* [Exercise prompt] From the records below, copy out each line that has the word "dashboards".

+++ Data for review +++

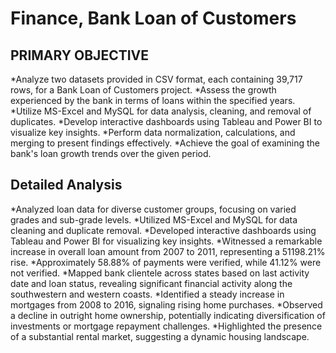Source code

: # Finance, Bank Loan of Customers
## PRIMARY OBJECTIVE
*Analyze two datasets provided in CSV format, each containing 39,717 rows, for a Bank Loan of Customers project.
*Assess the growth experienced by the bank in terms of loans within the specified years.
*Utilize MS-Excel and MySQL for data analysis, cleaning, and removal of duplicates.
*Develop interactive dashboards using Tableau and Power BI to visualize key insights.
*Perform data normalization, calculations, and merging to present findings effectively.
*Achieve the goal of examining the bank's loan growth trends over the given period.

## Detailed Analysis 
*Analyzed loan data for diverse customer groups, focusing on varied grades and sub-grade levels.
*Utilized MS-Excel and MySQL for data cleaning and duplicate removal.
*Developed interactive dashboards using Tableau and Power BI for visualizing key insights.
*Witnessed a remarkable increase in overall loan amount from 2007 to 2011, representing a 51198.21% rise.
*Approximately 58.88% of payments were verified, while 41.12% were not verified.
*Mapped bank clientele across states based on last activity date and loan status, revealing significant financial activity along the southwestern and western coasts.
*Identified a steady increase in mortgages from 2008 to 2016, signaling rising home purchases.
*Observed a decline in outright home ownership, potentially indicating diversification of investments or mortgage repayment challenges.
*Highlighted the presence of a substantial rental market, suggesting a dynamic housing landscape.
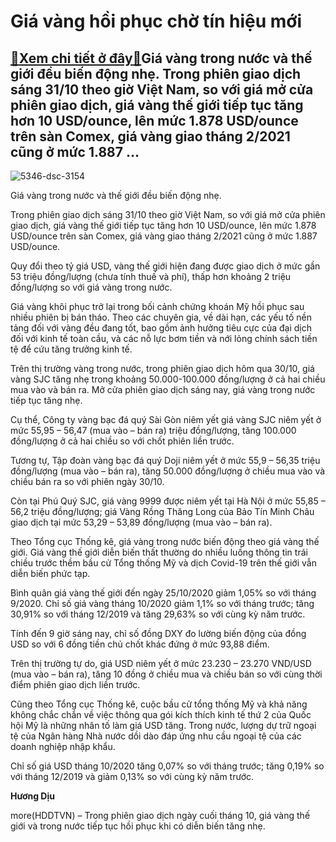 Giá vàng hồi phục chờ tín hiệu mới
==================================

[:gift:Xem chi tiết ở đây:gift:](https://hddtvn.com/gia-vang-hoi-phuc-cho-tin-hieu-moi/)Giá vàng trong nước và thế giới đều biến động nhẹ. Trong phiên giao dịch sáng 31/10 theo giờ Việt Nam, so với giá mở cửa phiên giao dịch, giá vàng thế giới tiếp tục tăng hơn 10 USD/ounce, lên mức 1.878 USD/ounce trên sàn Comex, giá vàng giao tháng 2/2021 cũng ở mức 1.887 …
---------------------------------------------------------------------------------------------------------------------------------------------------------------------------------------------------------------------------------------------------------------------------------





![5346-dsc-3154](https://hddtvn.com/wp-content/uploads/2021/01/5346_DSC_3154-4.jpg "Giá vàng trong nước và thế giới đều biến động nhẹ.")


Giá vàng trong nước và thế giới đều biến động nhẹ.



Trong phiên giao dịch sáng 31/10 theo giờ Việt Nam, so với giá mở cửa phiên giao dịch, giá vàng thế giới tiếp tục tăng hơn 10 USD/ounce, lên mức 1.878 USD/ounce trên sàn Comex, giá vàng giao tháng 2/2021 cũng ở mức 1.887 USD/ounce.


Quy đổi theo tỷ giá USD, vàng thế giới hiện đang được giao dịch ở mức gần 53 triệu đồng/lượng (chưa tính thuế và phí), thấp hơn khoảng 2 triệu đồng/lượng so với giá vàng trong nước.


Giá vàng khôi phục trở lại trong bối cảnh chứng khoán Mỹ hồi phục sau nhiều phiên bị bán tháo. Theo các chuyên gia, về dài hạn, các yếu tố nền tảng đối với vàng đều đang tốt, bao gồm ảnh hưởng tiêu cực của đại dịch đối với kinh tế toàn cầu, và các nỗ lực bơm tiền và nới lỏng chính sách tiền tệ để cứu tăng trưởng kinh tế.


Trên thị trường vàng trong nước, trong phiên giao dịch hôm qua 30/10, giá vàng SJC tăng nhẹ trong khoảng 50.000-100.000 đồng/lượng ở cả hai chiều mua vào và bán ra. Mở cửa phiên giao dịch sáng nay, giá vàng trong nước tiếp tục tăng nhẹ.


Cụ thể, Công ty vàng bạc đá quý Sài Gòn niêm yết giá vàng SJC niêm yết ở mức 55,95 – 56,47 (mua vào – bán ra) triệu đồng/lượng, tăng 100.000 đồng/lượng ở cả hai chiều so với chốt phiên liền trước.


Tương tự, Tập đoàn vàng bạc đá quý Doji niêm yết ở mức 55,9 – 56,35 triệu đồng/lượng (mua vào – bán ra), tăng 50.000 đồng/lượng ở chiều mua vào và chiều bán ra so với phiên ngày 30/10.


Còn tại Phú Quý SJC, giá vàng 9999 được niêm yết tại Hà Nội ở mức 55,85 – 56,2 triệu đồng/lượng; giá Vàng Rồng Thăng Long của Bảo Tín Minh Châu giao dịch tại mức 53,29 – 53,89 đồng/lượng (mua vào – bán ra).


Theo Tổng cục Thống kê, giá vàng trong nước biến động theo giá vàng thế giới. Giá vàng thế giới diễn biến thất thường do nhiều luồng thông tin trái chiều trước thềm bầu cử Tổng thống Mỹ và dịch Covid-19 trên thế giới vẫn diễn biến phức tạp.


Bình quân giá vàng thế giới đến ngày 25/10/2020 giảm 1,05% so với tháng 9/2020. Chỉ số giá vàng tháng 10/2020 giảm 1,1% so với tháng trước; tăng 30,91% so với tháng 12/2019 và tăng 29,63% so với cùng kỳ năm trước.


Tính đến 9 giờ sáng nay, chỉ số đồng DXY đo lường biến động của đồng USD so với 6 đồng tiền chủ chốt khác đứng ở mức 93,88 điểm.


Trên thị trường tự do, giá USD niêm yết ở mức 23.230 – 23.270 VND/USD (mua vào – bán ra), tăng 10 đồng ở chiều mua và chiều bán so với cùng thời điểm phiên giao dịch liền trước.


Cũng theo Tổng cục Thống kê, cuộc bầu cử tổng thống Mỹ và khả năng không chắc chắn về việc thông qua gói kích thích kinh tế thứ 2 của Quốc hội Mỹ là những nhân tố làm giá USD tăng. Trong nước, lượng dự trữ ngoại tệ của Ngân hàng Nhà nước dồi dào đáp ứng nhu cầu ngoại tệ của các doanh nghiệp nhập khẩu.


Chỉ số giá USD tháng 10/2020 tăng 0,07% so với tháng trước; tăng 0,19% so với tháng 12/2019 và giảm 0,13% so với cùng kỳ năm trước.




**Hương Dịu**



more(HDDTVN) – Trong phiên giao dịch ngày cuối tháng 10, giá vàng thế giới và trong nước tiếp tục hồi phục khi có diễn biến tăng nhẹ.

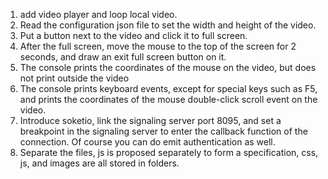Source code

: 1. add video player and loop local video.
2. Read the configuration json file to set the width and height of the video.
3. Put a button next to the video and click it to full screen.
4. After the full screen, move the mouse to the top of the screen for 2 seconds, and draw an exit full screen button on it.
5. The console prints the coordinates of the mouse on the video, but does not print outside the video
6. The console prints keyboard events, except for special keys such as F5, and prints the coordinates of the mouse double-click scroll event on the video.
7. Introduce soketio, link the signaling server port 8095, and set a breakpoint in the signaling server to enter the callback function of the connection. Of course you can do emit authentication as well.
8. Separate the files, js is proposed separately to form a specification, css, js, and images are all stored in folders.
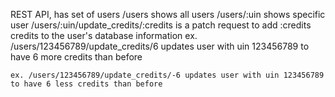 
REST API, has set of users
/users shows all users
/users/:uin shows specific user
/users/:uin/update_credits/:credits is a patch request to add :credits credits to the user's database information
    ex. /users/123456789/update_credits/6 updates user with uin 123456789 to have 6 more credits than before

    ex. /users/123456789/update_credits/-6 updates user with uin 123456789 to have 6 less credits than before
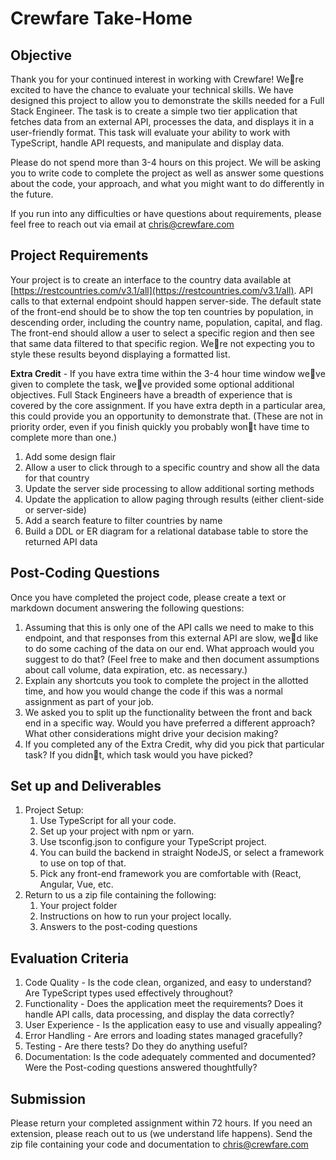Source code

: 
# Crewfare Take-Home

## Objective

Thank you for your continued interest in working with Crewfare! Were excited to have the chance to evaluate your technical skills. We have designed this project to allow you to demonstrate the skills needed for a Full Stack Engineer. The task is to create a simple two tier application that fetches data from an external API, processes the data, and displays it in a user-friendly format. This task will evaluate your ability to work with TypeScript, handle API requests, and manipulate and display data.

Please do not spend more than 3-4 hours on this project. We will be asking you to write code to complete the project as well as answer some questions about the code, your approach, and what you might want to do differently in the future.

If you run into any difficulties or have questions about requirements, please feel free to reach out via email at chris@crewfare.com

## Project Requirements

Your project is to create an interface to the country data available at [https://restcountries.com/v3.1/all](https://restcountries.com/v3.1/all). API calls to that external endpoint should happen server-side. The default state of the front-end should be to show the top ten countries by population, in descending order, including the country name, population, capital, and flag. The front-end should allow a user to select a specific region and then see that same data filtered to that specific region. Were not expecting you to style these results beyond displaying a formatted list.

**Extra Credit** - If you have extra time within the 3-4 hour time window weve given to complete the task, weve provided some optional additional objectives. Full Stack Engineers have a breadth of experience that is covered by the core assignment. If you have extra depth in a particular area, this could provide you an opportunity to demonstrate that. (These are not in priority order, even if you finish quickly you probably wont have time to complete more than one.)
1. Add some design flair
2. Allow a user to click through to a specific country and show all the data for that country
3. Update the server side processing to allow additional sorting methods
4. Update the application to allow paging through results (either client-side or server-side)
5. Add a search feature to filter countries by name
6. Build a DDL or ER diagram for a relational database table to store the returned API data

## Post-Coding Questions

Once you have completed the project code, please create a text or markdown document answering the following questions:
1. Assuming that this is only one of the API calls we need to make to this endpoint, and that responses from this external API are slow, wed like to do some caching of the data on our end. What approach would you suggest to do that? (Feel free to make and then document assumptions about call volume, data expiration, etc. as necessary.)
2. Explain any shortcuts you took to complete the project in the allotted time, and how you would change the code if this was a normal assignment as part of your job.
3. We asked you to split up the functionality between the front and back end in a specific way. Would you have preferred a different approach? What other considerations might drive your decision making?
4. If you completed any of the Extra Credit, why did you pick that particular task? If you didnt, which task would you have picked?

## Set up and Deliverables



1. Project Setup:
    1. Use TypeScript for all your code.
    2. Set up your project with npm or yarn.
    3. Use tsconfig.json to configure your TypeScript project.
    4. You can build the backend in straight NodeJS, or select a framework to use on top of that.
    5. Pick any front-end framework you are comfortable with (React, Angular, Vue, etc.
5. Return to us a zip file containing the following:
    1. Your project folder
    2. Instructions on how to run your project locally.
    3. Answers to the post-coding questions

## Evaluation Criteria

1. Code Quality - Is the code clean, organized, and easy to understand? Are TypeScript types used effectively throughout?
2. Functionality - Does the application meet the requirements? Does it handle API calls, data processing, and display the data correctly?
3. User Experience -  Is the application easy to use and visually appealing?
4. Error Handling -  Are errors and loading states managed gracefully?
5. Testing - Are there tests? Do they do anything useful?
6. Documentation: Is the code adequately commented and documented? Were the Post-coding questions answered thoughtfully?

## Submission

Please return your completed assignment within 72 hours. If you need an extension, please reach out to us (we understand life happens). Send the zip file containing your code and documentation to chris@crewfare.com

+++

* [Solution for this problem]
*Develop interactive dashboards using Tableau and Power BI to visualize key insights.
*Developed interactive dashboards using Tableau and Power BI for visualizing key insights.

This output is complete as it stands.